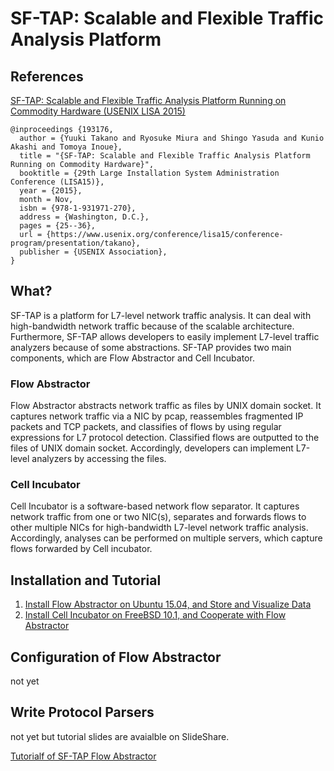 # SF-TAP: Scalable and Flexible Traffic Analysis Platform

## References

[SF-TAP: Scalable and Flexible Traffic Analysis Platform Running on Commodity Hardware (USENIX LISA 2015)](https://www.usenix.org/conference/lisa15/conference-program/presentation/takano)

    @inproceedings {193176,
      author = {Yuuki Takano and Ryosuke Miura and Shingo Yasuda and Kunio Akashi and Tomoya Inoue},
      title = "{SF-TAP: Scalable and Flexible Traffic Analysis Platform Running on Commodity Hardware}",
      booktitle = {29th Large Installation System Administration Conference (LISA15)},
      year = {2015},
      month = Nov,
      isbn = {978-1-931971-270},
      address = {Washington, D.C.},
      pages = {25--36},
      url = {https://www.usenix.org/conference/lisa15/conference-program/presentation/takano},
      publisher = {USENIX Association},
    }

## What?

SF-TAP is a platform for L7-level network traffic analysis.
It can deal with high-bandwidth network traffic because of the scalable
architecture.
Furthermore, SF-TAP allows developers to easily implement
L7-level traffic analyzers because of some abstractions.
SF-TAP provides two main components,
which are Flow Abstractor and Cell Incubator.

### Flow Abstractor

Flow Abstractor abstracts network traffic as files by UNIX domain socket.
It captures network traffic via a NIC by pcap,
reassembles fragmented IP packets and TCP packets,
and classifies of flows by using regular expressions for L7 protocol detection.
Classified flows are outputted to the files of UNIX domain socket.
Accordingly, developers can implement L7-level analyzers by accessing the files.

### Cell Incubator

Cell Incubator is a software-based network flow separator.
It captures network traffic from one or two NIC(s),
separates and forwards flows to other multiple NICs
for high-bandwidth L7-level network traffic analysis.
Accordingly, analyses can be performed on multiple servers,
which capture flows forwarded by Cell incubator.

## Installation and Tutorial

1. [Install Flow Abstractor on Ubuntu 15.04, and Store and Visualize Data](https://github.com/SF-TAP/documents/blob/master/tutorial_fabs_ubuntu1504.md)
2. [Install Cell Incubator on FreeBSD 10.1, and Cooperate with Flow Abstractor](https://github.com/SF-TAP/documents/blob/master/tutorial_qb_freebsd101.md)

## Configuration of Flow Abstractor

not yet

## Write Protocol Parsers

not yet but tutorial slides are avaialble on SlideShare.

[Tutorialf of SF-TAP Flow Abstractor](http://www.slideshare.net/ytakano/tutorialf-of-sftap-flow-abstractor)

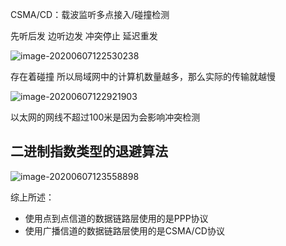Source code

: CSMA/CD：载波监听多点接入/碰撞检测



先听后发
边听边发
冲突停止
延迟重发

![image-20200607122530238](https://cdn.jsdelivr.net/gh/yanzhenxing123/blogImg@master/typora202008/23/184347-476094.png)

存在着碰撞 所以局域网中的计算机数量越多，那么实际的传输就越慢

![image-20200607122921903](https://cdn.jsdelivr.net/gh/yanzhenxing123/blogImg@master/typora202008/23/184355-600509.png)

以太网的网线不超过100米是因为会影响冲突检测



## 二进制指数类型的退避算法

![image-20200607123558898](https://cdn.jsdelivr.net/gh/yanzhenxing123/blogImg@master/typora202008/23/184358-510373.png)

综上所述：

+ 使用点到点信道的数据链路层使用的是PPP协议
+ 使用广播信道的数据链路层使用的是CSMA/CD协议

━━━━━━━━━━

◆ What the exercise asks
Your answer should consist solely of the lines above from the line with "Takano and Ryosuke" to the line with "It captures network traffic via", both included, reproduced exactly.

◆ Exercise output
      author = {Yuuki Takano and Ryosuke Miura and Shingo Yasuda and Kunio Akashi and Tomoya Inoue},
      title = "{SF-TAP: Scalable and Flexible Traffic Analysis Platform Running on Commodity Hardware}",
      booktitle = {29th Large Installation System Administration Conference (LISA15)},
      year = {2015},
      month = Nov,
      isbn = {978-1-931971-270},
      address = {Washington, D.C.},
      pages = {25--36},
      url = {https://www.usenix.org/conference/lisa15/conference-program/presentation/takano},
      publisher = {USENIX Association},
    }

## What?

SF-TAP is a platform for L7-level network traffic analysis.
It can deal with high-bandwidth network traffic because of the scalable
architecture.
Furthermore, SF-TAP allows developers to easily implement
L7-level traffic analyzers because of some abstractions.
SF-TAP provides two main components,
which are Flow Abstractor and Cell Incubator.

### Flow Abstractor

Flow Abstractor abstracts network traffic as files by UNIX domain socket.
It captures network traffic via a NIC by pcap,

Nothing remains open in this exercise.